Stored data entries
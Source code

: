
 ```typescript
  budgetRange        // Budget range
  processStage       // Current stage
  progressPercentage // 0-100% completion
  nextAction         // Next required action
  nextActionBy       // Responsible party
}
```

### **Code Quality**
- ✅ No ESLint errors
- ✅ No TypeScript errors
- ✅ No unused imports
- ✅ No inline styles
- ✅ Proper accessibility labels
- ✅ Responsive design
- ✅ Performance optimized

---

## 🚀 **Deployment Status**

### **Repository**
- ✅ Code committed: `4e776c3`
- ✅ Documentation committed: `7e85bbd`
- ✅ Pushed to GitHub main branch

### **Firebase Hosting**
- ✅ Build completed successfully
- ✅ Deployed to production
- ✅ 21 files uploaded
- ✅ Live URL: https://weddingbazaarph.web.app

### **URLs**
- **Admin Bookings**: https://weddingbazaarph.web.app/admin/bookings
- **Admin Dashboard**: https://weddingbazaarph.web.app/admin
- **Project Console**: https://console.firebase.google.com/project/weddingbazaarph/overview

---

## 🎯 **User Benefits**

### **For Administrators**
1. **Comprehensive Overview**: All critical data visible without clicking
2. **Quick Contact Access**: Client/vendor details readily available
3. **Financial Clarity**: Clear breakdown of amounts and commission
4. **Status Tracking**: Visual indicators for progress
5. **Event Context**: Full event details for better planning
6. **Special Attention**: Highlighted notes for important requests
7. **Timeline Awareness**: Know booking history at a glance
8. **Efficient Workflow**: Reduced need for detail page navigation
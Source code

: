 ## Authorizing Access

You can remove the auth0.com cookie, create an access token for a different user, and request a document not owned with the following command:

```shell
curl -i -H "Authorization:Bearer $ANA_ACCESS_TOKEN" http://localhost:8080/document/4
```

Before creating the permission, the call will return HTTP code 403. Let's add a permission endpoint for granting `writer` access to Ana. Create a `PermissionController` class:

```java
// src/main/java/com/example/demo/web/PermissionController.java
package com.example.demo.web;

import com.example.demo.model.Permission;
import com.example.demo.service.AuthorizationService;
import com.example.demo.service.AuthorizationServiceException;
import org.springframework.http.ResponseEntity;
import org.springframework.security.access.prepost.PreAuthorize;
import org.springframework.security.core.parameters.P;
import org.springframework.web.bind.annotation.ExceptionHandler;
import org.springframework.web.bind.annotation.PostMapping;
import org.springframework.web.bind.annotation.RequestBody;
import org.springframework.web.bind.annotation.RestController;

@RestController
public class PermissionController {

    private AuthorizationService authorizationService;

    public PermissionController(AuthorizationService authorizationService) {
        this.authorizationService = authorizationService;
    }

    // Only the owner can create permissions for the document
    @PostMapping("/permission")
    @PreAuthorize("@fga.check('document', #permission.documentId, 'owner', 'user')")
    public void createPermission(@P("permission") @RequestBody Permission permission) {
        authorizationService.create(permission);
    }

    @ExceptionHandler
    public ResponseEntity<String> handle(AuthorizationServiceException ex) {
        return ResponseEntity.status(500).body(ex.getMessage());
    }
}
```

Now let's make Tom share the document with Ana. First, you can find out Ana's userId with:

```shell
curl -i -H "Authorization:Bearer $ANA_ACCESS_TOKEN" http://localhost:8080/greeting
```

> _Problem requirements_
Write out a verbatim copy of the data, beginning with its first line and ending with the line that contains "- **Admin Dashboard**: https://weddingbazaarph.web.app/admin".

> _Problem solution_
Source code

:
 ```typescript
  budgetRange        // Budget range
  processStage       // Current stage
  progressPercentage // 0-100% completion
  nextAction         // Next required action
  nextActionBy       // Responsible party
}
```

### **Code Quality**
- ✅ No ESLint errors
- ✅ No TypeScript errors
- ✅ No unused imports
- ✅ No inline styles
- ✅ Proper accessibility labels
- ✅ Responsive design
- ✅ Performance optimized

---

## 🚀 **Deployment Status**

### **Repository**
- ✅ Code committed: `4e776c3`
- ✅ Documentation committed: `7e85bbd`
- ✅ Pushed to GitHub main branch

### **Firebase Hosting**
- ✅ Build completed successfully
- ✅ Deployed to production
- ✅ 21 files uploaded
- ✅ Live URL: https://weddingbazaarph.web.app

### **URLs**
- **Admin Bookings**: https://weddingbazaarph.web.app/admin/bookings
- **Admin Dashboard**: https://weddingbazaarph.web.app/admin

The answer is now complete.